62 Het Gerecht heeft daar in punt 82 van het bestreden arrest uit afgeleid dat „de Commissie [...] het standpunt kon innemen dat ‚tegenover alle invoer van suiker in de Gemeenschap een overeenkomstige hoeveelheid communautaire suiker die niet op de markt van de Gemeenschap kan worden afgezet, moet worden uitgevoerd’”.
63 Vastgesteld zij dat de beoordeling van het Gerecht met betrekking tot de vergroting van het suikeroverschot op de gemeenschapsmarkt een feitelijke beoordeling vormt waartegen niet kan worden opgekomen in het kader van een hogere voorziening, aangezien, zoals de advocaat-generaal in punt 59 van zijn conclusie heeft vastgesteld, rekwirante niet heeft aangetoond of zelfs maar gesteld dat het Gerecht de hem voorgelegde bewijzen onjuist had opgevat.
64 Aangaande in de tweede plaats de beweerde bijkomende lasten voor de gemeenschapsbegroting ten gevolge van de invoer van suiker met oorsprongscumulatie EG/LGO, merkt Rica Foods op dat de uitvoerrestituties voor A‑ en B-suiker volledig door de producenten worden gefinancierd door middel van heffingen die op de consument worden afgewenteld, zodat de litigieuze invoer geen invloed heeft op de begroting van de Gemeenschap.

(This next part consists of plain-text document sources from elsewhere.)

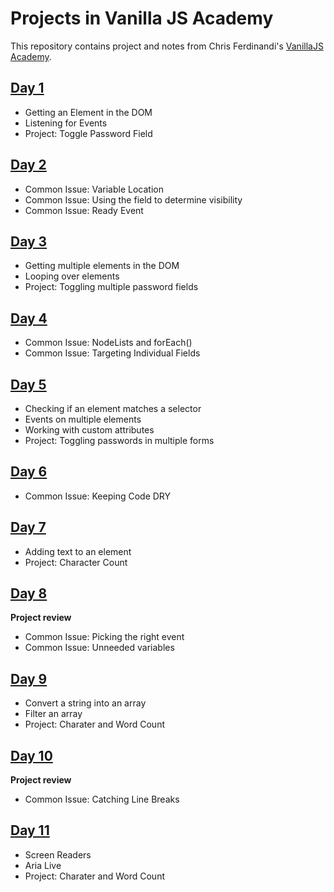 # Projects in Vanilla JS Academy

This repository contains project and notes from Chris Ferdinandi's [VanillaJS Academy](https://vanillajsacademy.com/).

## [Day 1](./day01)
- Getting an Element in the DOM
- Listening for Events
- Project: Toggle Password Field

## [Day 2](./day02)
- Common Issue: Variable Location
- Common Issue: Using the field to determine visibility
- Common Issue: Ready Event

## [Day 3](./day03)
- Getting multiple elements in the DOM
- Looping over elements
- Project: Toggling multiple password fields

## [Day 4](./day04)
- Common Issue: NodeLists and forEach()
- Common Issue: Targeting Individual Fields

## [Day 5](./day05)
- Checking if an element matches a selector
- Events on multiple elements
- Working with custom attributes
- Project: Toggling passwords in multiple forms

## [Day 6](./day06)
- Common Issue: Keeping Code DRY

## [Day 7](./day07)
- Adding text to an element
- Project: Character Count

## [Day 8](./day08)
**Project review**
- Common Issue: Picking the right event
- Common Issue: Unneeded variables

## [Day 9](./day09)
- Convert a string into an array
- Filter an array
- Project: Charater and Word Count

## [Day 10](./day10)
**Project review**
- Common Issue: Catching Line Breaks

## [Day 11](./day11)
- Screen Readers
- Aria Live
- Project: Charater and Word Count

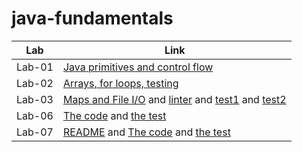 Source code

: # java-fundamentals

| Lab    | Link                                                                                                                                                                                                                                                                     |
| ------ | ------------------------------------------------------------------------------------------------------------------------------------------------------------------------------------------------------------------------------------------------------------------------ |
| Lab-01 | [Java primitives and control flow](basics/src/Main.java)                                                                                                                                                                                                                 |
| Lab-02 | [Arrays, for loops, testing](basiclibrary/lib/src/main/java/basiclibrary/Library.java)                                                                                                                                                                                   |
| Lab-03 | [Maps and File I/O](basiclibrary/lib/src/main/java/basiclibrary/Library.java) and [linter](linter/app/src/main/java/linter/App.java) and [test1](basiclibrary/lib/src/test/java/basiclibrary/LibraryTest.java) and [test2](linter/app/src/test/java/linter/AppTest.java) |
| Lab-06 | [The code](inheritance/lib/src/main/java/inheritance) and [the test](inheritance/lib/src/test/java/inheritance/LibraryTest.java)                                                                                                                                         |
| Lab-07 | [README](inheritance/README.md) and [The code](inheritance/lib/src/main/java/inheritance) and [the test](inheritance/lib/src/test/java/inheritance/LibraryTest.java)                                                                                                     |
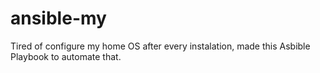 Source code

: # ansible-my
Tired of configure my home OS after every instalation, made this Asbible Playbook to automate that.
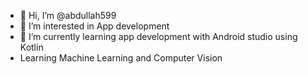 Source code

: - 👋 Hi, I’m @abdullah599
- 👀 I’m interested in App development
- 🌱 I’m currently learning app development with Android studio using Kotlin
- Learning Machine Learning and Computer Vision

<!---
abdullah599/abdullah599 is a ✨ special ✨ repository because its `README.md` (this file) appears on your GitHub profile.
You can click the Preview link to take a look at your changes.
--->
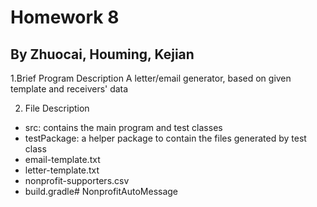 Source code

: # Homework 8
## By Zhuocai, Houming, Kejian

1.Brief Program Description
A letter/email generator, based on given template and receivers' data

2. File Description
- src: contains the main program and test classes
- testPackage: a helper package to contain the files generated by test class
- email-template.txt
- letter-template.txt
- nonprofit-supporters.csv
- build.gradle# NonprofitAutoMessage
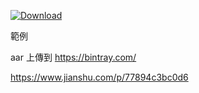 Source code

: [![Download](https://api.bintray.com/packages/michaelnien/Example/JFrogExample/images/download.svg)](https://bintray.com/michaelnien/Example/JFrogExample/_latestVersion)

範例

aar 上傳到 https://bintray.com/

https://www.jianshu.com/p/77894c3bc0d6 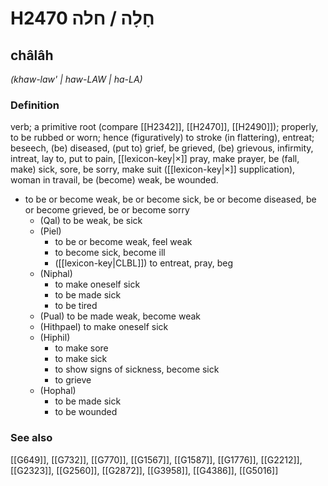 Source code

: # H2470 חָלָה / חלה

## châlâh

_(khaw-law' | haw-LAW | ha-LA)_

### Definition

verb; a primitive root (compare [[H2342]], [[H2470]], [[H2490]]); properly, to be rubbed or worn; hence (figuratively) to stroke (in flattering), entreat; beseech, (be) diseased, (put to) grief, be grieved, (be) grievous, infirmity, intreat, lay to, put to pain, [[lexicon-key|×]] pray, make prayer, be (fall, make) sick, sore, be sorry, make suit ([[lexicon-key|×]] supplication), woman in travail, be (become) weak, be wounded.

- to be or become weak, be or become sick, be or become diseased, be or become grieved, be or become sorry
    - (Qal) to be weak, be sick
    - (Piel)
        - to be or become weak, feel weak
        - to become sick, become ill
        - ([[lexicon-key|CLBL]]) to entreat, pray, beg
    - (Niphal)
        - to make oneself sick
        - to be made sick
        - to be tired
    - (Pual) to be made weak, become weak
    - (Hithpael) to make oneself sick
    - (Hiphil)
        - to make sore
        - to make sick
        - to show signs of sickness, become sick
        - to grieve
    - (Hophal)
        - to be made sick
        - to be wounded
### See also

[[G649]], [[G732]], [[G770]], [[G1567]], [[G1587]], [[G1776]], [[G2212]], [[G2323]], [[G2560]], [[G2872]], [[G3958]], [[G4386]], [[G5016]]

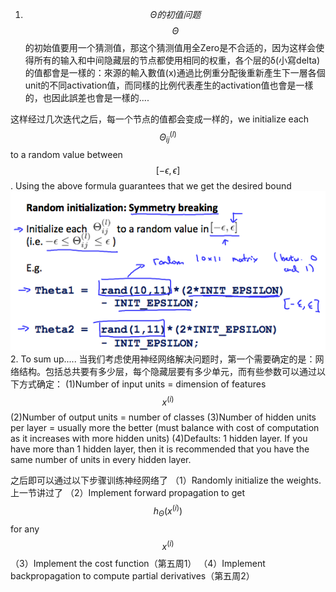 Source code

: 1. $$\Theta 的初值问题$$
$$\Theta$$的初始值要用一个猜测值，那这个猜测值用全Zero是不合适的，因为这样会使得所有的输入和中间隐藏层的节点都使用相同的权重，各个层的δ(小寫delta)的值都會是一樣的：來源的輸入數值(x)通過比例重分配後重新產生下一層各個unit的不同activation值，而同樣的比例代表產生的activation值也會是一樣的，也因此誤差也會是一樣的....

这样经过几次迭代之后，每一个节点的值都会变成一样的，we initialize each $$\Theta^{(l)}_{ij}$$ to a random value between $$[-\epsilon,\epsilon]$$. Using the above formula guarantees that we get the desired bound
![](/机器学习/images/44.png)
2. To sum up.....
当我们考虑使用神经网络解决问题时，第一个需要确定的是：网络结构。包括总共要有多少层，每个隐藏层要有多少单元，而有些参数可以通过以下方式确定：
 (1)Number of input units = dimension of features $$x^{(i)}$$ 
 (2)Number of output units = number of classes
 (3)Number of hidden units per layer = usually more the better (must balance with cost of computation as it increases with more hidden units)
 (4)Defaults: 1 hidden layer. If you have more than 1 hidden layer, then it is recommended that you have the same number of units in every hidden layer.
 
 之后即可以通过以下步骤训练神经网络了
  （1）Randomly initialize the weights.上一节讲过了
  （2）Implement forward propagation to get $$h_\Theta(x^{(i)})$$ for any $$x^{(i)}$$
  （3）Implement the cost function（第五周1）
  （4）Implement backpropagation to compute partial derivatives（第五周2） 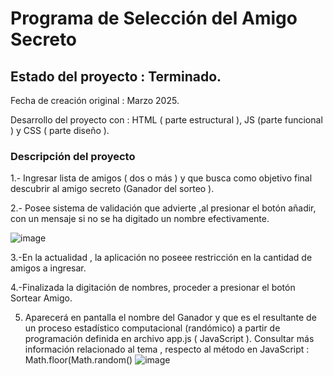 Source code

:<h1>Programa de Selección del Amigo Secreto</h1>
<h2>Estado del proyecto : Terminado.</h2>
Fecha de creación original : Marzo 2025.

Desarrollo del proyecto con : HTML ( parte estructural ), JS (parte funcional ) y CSS ( parte diseño ).

<h3>Descripción del proyecto </h3>

 1.- Ingresar lista de amigos ( dos o más ) y que busca como objetivo final  descubrir al amigo secreto (Ganador del sorteo ).
 
 2.- Posee sistema de validación que advierte ,al presionar el botón añadir, con un mensaje si no se ha digitado un nombre efectivamente.
 
 ![image](https://github.com/user-attachments/assets/92fd67f3-aefc-49d1-90f6-044d3fbda982)




3.-En la actualidad , la aplicación no poseee restricción en la cantidad de amigos a ingresar.

4.-Finalizada la digitación de nombres, proceder a presionar el botón Sortear Amigo.

5. Aparecerá en pantalla el nombre del Ganador y que es el resultante de un proceso estadístico computacional (randómico) a partir de programación definida en archivo app.js ( JavaScript ).
          Consultar más información relacionado al tema , respecto al método en JavaScript  : Math.floor(Math.random()
![image](https://github.com/user-attachments/assets/a8827af0-b72c-4f94-b80e-d68df2a74c72)


  
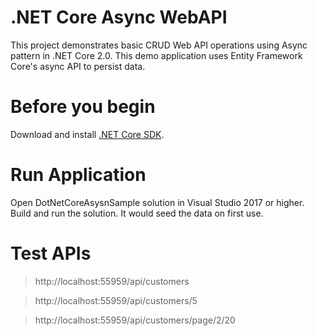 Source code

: # .NET Core Async WebAPI
This project demonstrates basic CRUD Web API operations using Async pattern in .NET Core 2.0. This demo application uses Entity Framework Core's async API to persist data.

# Before you begin
Download and install [.NET Core SDK](https://go.microsoft.com/fwlink/?LinkID=660852&clcid=0x409).

# Run Application
Open DotNetCoreAsysnSample solution in Visual Studio 2017 or higher. Build and run the solution. It would seed the data on first use.

# Test APIs
> http://localhost:55959/api/customers

> http://localhost:55959/api/customers/5

> http://localhost:55959/api/customers/page/2/20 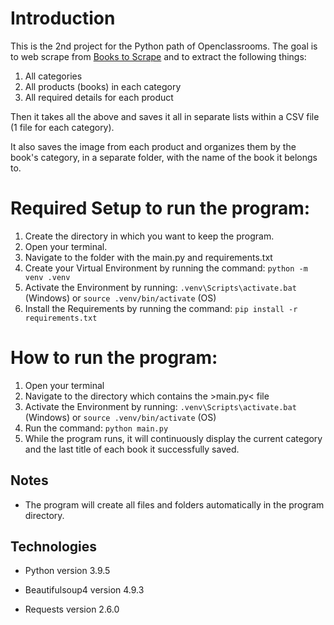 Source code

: # Introduction
This is the 2nd project for the Python path of Openclassrooms. The goal is to web scrape from [Books to Scrape](http://books.toscrape.com/)
and to extract the following things:
1. All categories
2. All products (books) in each category
3. All required details for each product

Then it takes all the above and saves it all in separate lists within a CSV file (1 file for each category).

It also saves the image from each product and organizes them by the book's category, in a separate folder, with the name of
the book it belongs to.


# Required Setup to run the program:

1. Create the directory in which you want to keep the program.
2. Open your terminal.
3. Navigate to the folder with the main.py and requirements.txt
4. Create your Virtual Environment by running the command: `python -m venv .venv`
5. Activate the Environment by running: `.venv\Scripts\activate.bat` (Windows) or `source .venv/bin/activate` (OS)
6. Install the Requirements by running the command: `pip install -r requirements.txt`
   
# How to run the program:
1. Open your terminal
2. Navigate to the directory which contains the >main.py< file
3. Activate the Environment by running: `.venv\Scripts\activate.bat` (Windows) or `source .venv/bin/activate` (OS)
4. Run the command: `python main.py`
5. While the program runs, it will continuously display the current category and the last title of each book it 
   successfully saved.
   
## Notes
- The program will create all files and folders automatically in the program directory.

## Technologies
- Python version 3.9.5

- Beautifulsoup4 version 4.9.3

- Requests version 2.6.0
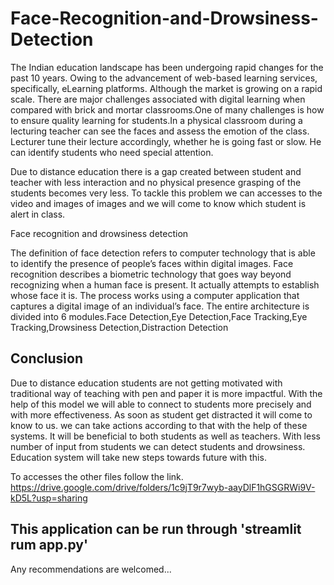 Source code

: # Face-Recognition-and-Drowsiness-Detection
The Indian education landscape has been undergoing rapid changes for the past 10 years. Owing to the advancement of web-based learning services, specifically, eLearning platforms. Although the market is growing on a rapid scale. There are major challenges associated with digital learning when compared with brick and mortar classrooms.One of many challenges is how to ensure quality learning for students.In a physical classroom during a lecturing teacher can see the faces and assess the emotion of the class. Lecturer tune their lecture accordingly, whether he is going fast or slow. He can identify students who need special attention.

Due to distance education there is a gap created between student and teacher with less interaction and no physical presence grasping of the students becomes very less. To tackle this problem we can accesses to the video and images of images and we will come to know which student is alert in class.

Face recognition and drowsiness detection  

The definition of face detection refers to computer technology that is able to identify the presence of people’s faces within digital images. Face recognition describes a biometric technology that goes way beyond recognizing when a human face is present. It actually attempts to establish whose face it is. The process works using a computer application that captures a digital image of an individual’s face. The entire architecture is divided into 6 modules.Face Detection,Eye Detection,Face Tracking,Eye Tracking,Drowsiness Detection,Distraction Detection 

## Conclusion
Due to distance education students are not getting motivated with traditional way of teaching with pen and paper it is more impactful. With the help of this model we will able to connect to students more precisely and with more effectiveness. 
As soon as student get distracted it will come to know to us. we can take actions according to that with the help of these systems. It will be beneficial to both students as well as teachers.
With less number of input from students we can detect students and drowsiness. Education system will take new steps towards future with this.

To accesses the other files follow the link.
https://drive.google.com/drive/folders/1c9jT9r7wyb-aayDlF1hGSGRWi9V-kD5L?usp=sharing

## This application can be run through 'streamlit rum app.py' 
Any recommendations are welcomed...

65 Dienaangaande is het voldoende vast te stellen dat het Gerecht in de punten 99 tot en met 101 van het bestreden arrest niet heeft geoordeeld dat de litigieuze invoer extra lasten voor de gemeenschapsbegroting heeft meegebracht. Nadat het Gerecht
– in punt 99 van het bestreden arrest in herinnering had gebracht dat „de in de bestreden verordening vermelde moeilijkheden worden gevormd door de sterke toename van de invoer van suiker en mengsels met oorsprongscumulatie EG/LGO, de overschotsituatie op de communautaire suikermarkt welke tot gesubsidieerde uitvoer leidt, en de uit de WTO-overeenkomsten voortvloeiende verplichtingen”, en
– in punt 100 van dit arrest had geoordeeld dat „[g]elet op de overschotsituatie op de gemeenschapsmarkt, [...] de uit de LGO ingevoerde suiker de plaats in[neemt] van communautaire suiker die, teneinde het evenwicht van de gemeenschappelijke marktordening te bewaren, zal moeten worden uitgevoerd”,
heeft het in punt 101 van dit arrest namelijk geconcludeerd dat „[d]e uitvoer van communautaire suiker [...] weliswaar grotendeels door de communautaire suikerindustrie, en dus door de consument, [wordt] gefinancierd, doch [...] dat de WTO-overeenkomsten de uitvoersubsidies beperken onafhankelijk van de vraag wie uiteindelijk de kosten van deze subsidies draagt, en dat iedere bijkomende invoer de situatie van de markt waarop reeds een overschot bestaat, verslechtert”.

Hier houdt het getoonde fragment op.